Starting with the line with "otherwise, an eavesdropper" in the entries below and going on through the line with "functional programming language", output every line exactly and nothing more. No pictures.
————
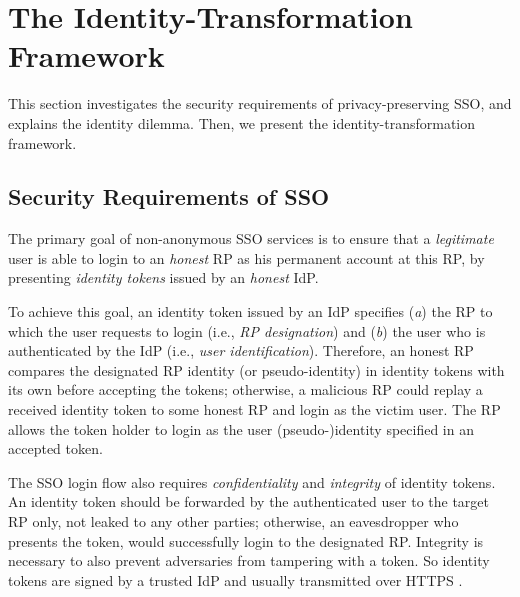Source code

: \section{The Identity-Transformation Framework}
\label{sec:challenge}

This section investigates the security requirements of privacy-preserving SSO,
    and explains the identity dilemma.
Then,
    we present the identity-transformation framework.


\subsection{Security Requirements of SSO}
\label{subsec:basicrequirements}

The primary goal of non-anonymous SSO services \cite{OpenIDConnect,rfc6749,SAML,SAMLIdentifier,NIST2017draft} is %
 to ensure that a \emph{legitimate} user is able to login to an \emph{honest} RP as his permanent account at this RP, %
    by presenting \emph{identity tokens} issued by an \emph{honest} IdP.

To achieve this goal,
 an identity token issued by an IdP \cite{OpenIDConnect,rfc6749,SAML,SAMLIdentifier,NIST2017draft} specifies (\emph{a}) the RP to which the user requests to login (i.e., \emph{RP designation})
    and  (\emph{b}) the user who is authenticated by the IdP (i.e., \emph{user identification}).
Therefore,
    an honest RP compares the designated RP identity (or pseudo-identity) in identity tokens with its own before accepting the tokens;
     otherwise,
        a malicious RP could replay a received identity token to some honest RP and login as the victim user.
The RP allows the token holder to login as the user (pseudo-)identity specified in an accepted token.

The SSO login flow also requires \emph{confidentiality} and \emph{integrity} of identity tokens.
An identity token should be forwarded by the authenticated user to the target RP only,
    not leaked to any other parties;
        otherwise, an eavesdropper who presents the token, would successfully login to the designated RP.
Integrity is necessary
    to also prevent adversaries from tampering with a token.
So identity tokens are signed by a trusted IdP and usually transmitted over HTTPS \cite{OpenIDConnect,rfc6749,SAML}.

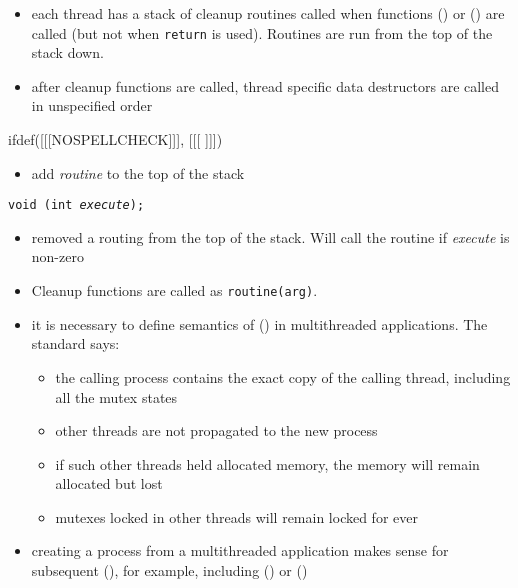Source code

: \begin{slide}
\begin{itemize}
\item each thread has a stack of cleanup routines called when functions
() or () are called (but not when
\texttt{return} is used).  Routines are run from the top of the stack down.
\item after cleanup functions are called, thread specific data destructors are
called in unspecified order
\end{itemize}
ifdef([[[NOSPELLCHECK]]], [[[
]]])
\begin{itemize}
\item add \emph{routine} to the top of the stack
\end{itemize}
\texttt{void (int \emph{execute});}
\begin{itemize}
\item removed a routing from the top of the stack.  Will call the routine if
\emph{execute} is non-zero
\end{itemize}
\end{slide}

\label{PTHREAD_CLEANUP}

\begin{itemize}
\item Cleanup functions are called as \texttt{routine(arg)}.
\end{itemize}


\begin{slide}
\prgchars
\begin{itemize}
\item it is necessary to define semantics of () in multithreaded
applications.  The standard says:

\begin{itemize}
\item the calling process contains the exact copy of the calling thread,
including all the mutex states
\item other threads are not propagated to the new process
\item if such other threads held allocated memory, the memory will remain
allocated but lost
\item mutexes locked in other threads will remain locked for ever
\end{itemize}
\item creating a process from a multithreaded application makes sense for
subsequent (), for example,  including () or
()
\end{itemize}
\end{slide}

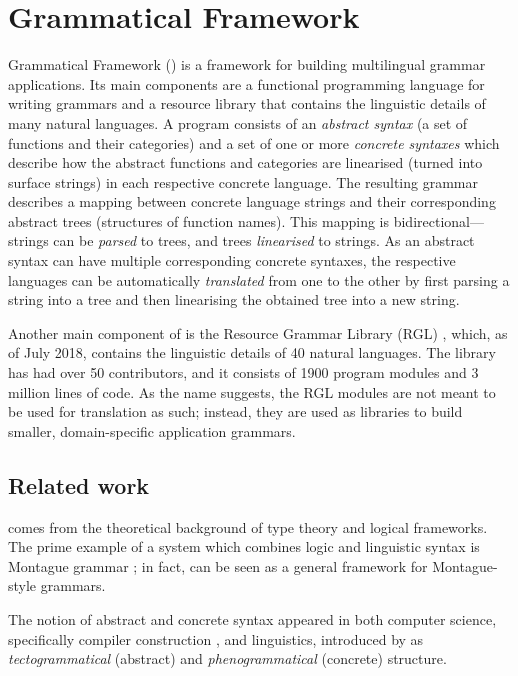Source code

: \section{Grammatical Framework}
\label{sec:gf-intro}

Grammatical Framework (\gf{}) \cite{ranta2011gfbook} is a framework for
building multilingual grammar applications. Its main components are a
functional programming language for writing grammars and a resource
library that contains the linguistic details of many natural
languages.  A \gf{} program consists of an \emph{abstract syntax} (a set
of functions and their categories) and a set of one or more
\emph{concrete syntaxes} which describe how the abstract functions and
categories are linearised (turned into surface strings) in each
respective concrete language. The resulting grammar describes a
mapping between concrete language strings and their corresponding
abstract trees (structures of function names).  This mapping is
bidirectional---strings can be \emph{parsed} to trees, and trees
\emph{linearised} to strings.  As an abstract syntax can have multiple
corresponding concrete syntaxes, the respective languages can be
automatically \emph{translated} from one to the other by first parsing
a string into a tree and then linearising the obtained tree into a new
string.

Another main component of \gf{} is the Resource Grammar Library (RGL)
\cite{ranta2009rgl}, which, as of July 2018, contains the linguistic
details of 40 natural languages. The library has had over 50
contributors, and it consists of 1900 program modules and 3 million
lines of code. As the name suggests, the RGL modules are not meant to
be used for translation as such; instead, they are used as libraries
to build smaller, domain-specific application grammars.

\subsection{Related work}

\gf{} comes from the theoretical background of type theory and logical
frameworks. The prime example of a system which combines logic and
linguistic syntax is Montague grammar \cite{montague}; in fact, \gf{}
can be seen as a general framework for Montague-style grammars.

The notion of abstract and concrete syntax appeared in both computer
science, specifically compiler construction \cite{mccarthy62}, and
linguistics, introduced by \citet{curry1961} as
\emph{tectogrammatical} (abstract) and \emph{phenogrammatical}
(concrete) structure.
————
» OUTPUT BELOW
        otherwise, an eavesdropper who presents the token, would successfully login to the designated RP.
Integrity is necessary
    to also prevent adversaries from tampering with a token.
So identity tokens are signed by a trusted IdP and usually transmitted over HTTPS \cite{OpenIDConnect,rfc6749,SAML}.

Source code

: \begin{slide}
\begin{itemize}
\item each thread has a stack of cleanup routines called when functions
() or () are called (but not when
\texttt{return} is used).  Routines are run from the top of the stack down.
\item after cleanup functions are called, thread specific data destructors are
called in unspecified order
\end{itemize}
ifdef([[[NOSPELLCHECK]]], [[[
]]])
\begin{itemize}
\item add \emph{routine} to the top of the stack
\end{itemize}
\texttt{void (int \emph{execute});}
\begin{itemize}
\item removed a routing from the top of the stack.  Will call the routine if
\emph{execute} is non-zero
\end{itemize}
\end{slide}

\label{PTHREAD_CLEANUP}

\begin{itemize}
\item Cleanup functions are called as \texttt{routine(arg)}.
\end{itemize}


\begin{slide}
\prgchars
\begin{itemize}
\item it is necessary to define semantics of () in multithreaded
applications.  The standard says:

\begin{itemize}
\item the calling process contains the exact copy of the calling thread,
including all the mutex states
\item other threads are not propagated to the new process
\item if such other threads held allocated memory, the memory will remain
allocated but lost
\item mutexes locked in other threads will remain locked for ever
\end{itemize}
\item creating a process from a multithreaded application makes sense for
subsequent (), for example,  including () or
()
\end{itemize}
\end{slide}

Source code

: \section{Grammatical Framework}
\label{sec:gf-intro}

Grammatical Framework (\gf{}) \cite{ranta2011gfbook} is a framework for
building multilingual grammar applications. Its main components are a
functional programming language for writing grammars and a resource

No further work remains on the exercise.